*** Opening of Data to examine ***
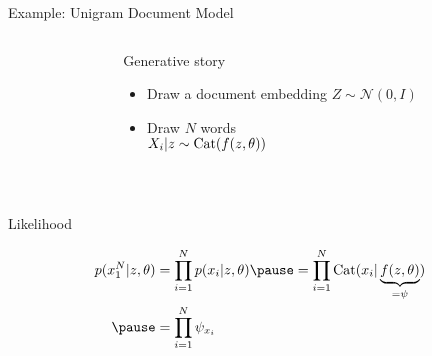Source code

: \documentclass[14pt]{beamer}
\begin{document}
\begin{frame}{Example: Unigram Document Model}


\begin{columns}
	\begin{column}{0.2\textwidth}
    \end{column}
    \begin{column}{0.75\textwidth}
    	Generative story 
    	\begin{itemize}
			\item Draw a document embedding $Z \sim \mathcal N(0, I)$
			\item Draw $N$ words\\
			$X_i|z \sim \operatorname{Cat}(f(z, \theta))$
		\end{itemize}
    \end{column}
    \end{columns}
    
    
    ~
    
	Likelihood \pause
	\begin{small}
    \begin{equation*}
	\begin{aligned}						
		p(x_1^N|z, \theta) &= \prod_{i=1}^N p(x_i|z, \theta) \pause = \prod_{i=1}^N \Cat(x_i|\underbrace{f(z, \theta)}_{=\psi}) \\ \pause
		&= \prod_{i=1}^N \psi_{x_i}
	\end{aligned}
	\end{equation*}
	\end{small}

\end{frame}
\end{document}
*** Close of Data to examine ***
*** Opening of Data to examine ***
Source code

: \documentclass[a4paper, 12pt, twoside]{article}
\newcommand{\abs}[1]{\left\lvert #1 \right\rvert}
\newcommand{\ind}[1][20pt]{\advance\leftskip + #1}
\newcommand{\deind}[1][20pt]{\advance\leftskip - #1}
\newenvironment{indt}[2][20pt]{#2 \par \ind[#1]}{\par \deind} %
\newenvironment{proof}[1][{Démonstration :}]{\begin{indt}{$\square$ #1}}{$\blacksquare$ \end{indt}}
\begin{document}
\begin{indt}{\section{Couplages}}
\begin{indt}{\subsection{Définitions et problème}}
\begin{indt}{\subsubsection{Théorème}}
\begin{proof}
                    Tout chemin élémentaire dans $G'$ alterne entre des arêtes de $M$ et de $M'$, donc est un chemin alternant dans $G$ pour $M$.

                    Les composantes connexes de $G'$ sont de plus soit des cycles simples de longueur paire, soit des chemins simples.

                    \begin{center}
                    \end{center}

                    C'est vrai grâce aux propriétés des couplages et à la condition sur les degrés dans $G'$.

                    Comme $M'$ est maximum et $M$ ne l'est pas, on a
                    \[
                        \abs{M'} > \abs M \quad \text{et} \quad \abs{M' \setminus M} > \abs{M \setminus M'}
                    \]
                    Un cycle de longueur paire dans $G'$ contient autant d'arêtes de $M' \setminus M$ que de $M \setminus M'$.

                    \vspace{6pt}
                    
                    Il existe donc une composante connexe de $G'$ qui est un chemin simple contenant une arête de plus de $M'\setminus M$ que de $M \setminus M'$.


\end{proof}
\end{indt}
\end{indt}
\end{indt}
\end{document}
*** Close of Data to examine ***
*** Opening of Data to examine ***
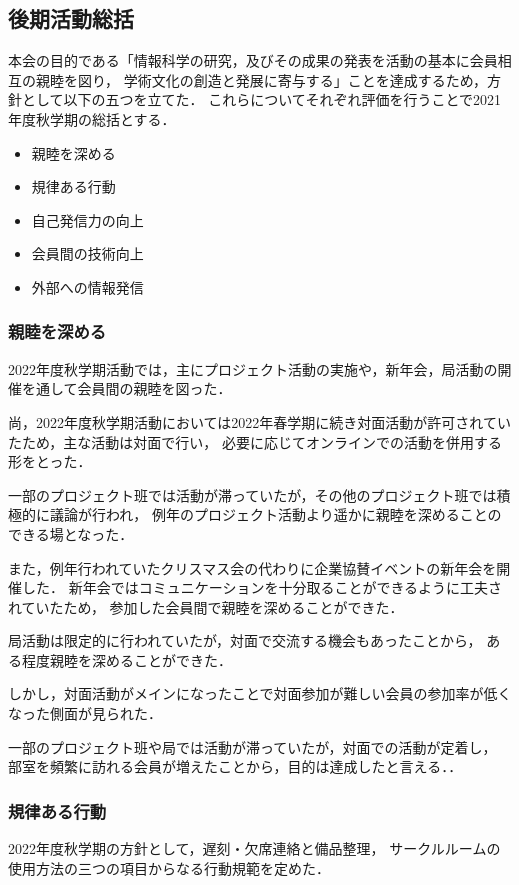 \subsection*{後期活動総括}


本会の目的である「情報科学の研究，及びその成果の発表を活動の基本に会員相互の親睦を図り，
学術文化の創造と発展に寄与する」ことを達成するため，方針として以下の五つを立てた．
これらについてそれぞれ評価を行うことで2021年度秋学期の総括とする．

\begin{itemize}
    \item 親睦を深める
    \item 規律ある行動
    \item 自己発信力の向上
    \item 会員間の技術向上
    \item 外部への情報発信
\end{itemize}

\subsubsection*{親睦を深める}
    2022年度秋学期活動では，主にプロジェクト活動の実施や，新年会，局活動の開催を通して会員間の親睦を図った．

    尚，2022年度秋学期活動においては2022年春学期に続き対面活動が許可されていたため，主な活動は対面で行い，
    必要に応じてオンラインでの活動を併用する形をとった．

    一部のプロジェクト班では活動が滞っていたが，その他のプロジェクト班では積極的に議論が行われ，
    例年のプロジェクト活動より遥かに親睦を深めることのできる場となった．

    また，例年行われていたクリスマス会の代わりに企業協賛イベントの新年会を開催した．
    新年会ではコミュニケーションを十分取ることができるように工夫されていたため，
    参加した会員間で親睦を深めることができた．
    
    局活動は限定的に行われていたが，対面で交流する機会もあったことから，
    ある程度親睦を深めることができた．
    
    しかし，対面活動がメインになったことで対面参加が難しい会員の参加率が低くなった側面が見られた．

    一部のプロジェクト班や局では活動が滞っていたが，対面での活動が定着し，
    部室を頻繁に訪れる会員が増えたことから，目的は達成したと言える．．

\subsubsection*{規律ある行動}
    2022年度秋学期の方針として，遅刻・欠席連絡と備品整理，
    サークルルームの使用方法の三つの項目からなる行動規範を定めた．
*** Close of Data to examine ***
• [What the task requires]:
Show every line of the records above that contains the word "theta".

• [Solution to the problem]:
			$X_i|z \sim \operatorname{Cat}(f(z, \theta))$
		p(x_1^N|z, \theta) &= \prod_{i=1}^N p(x_i|z, \theta) \pause = \prod_{i=1}^N \Cat(x_i|\underbrace{f(z, \theta)}_{=\psi}) \\ \pause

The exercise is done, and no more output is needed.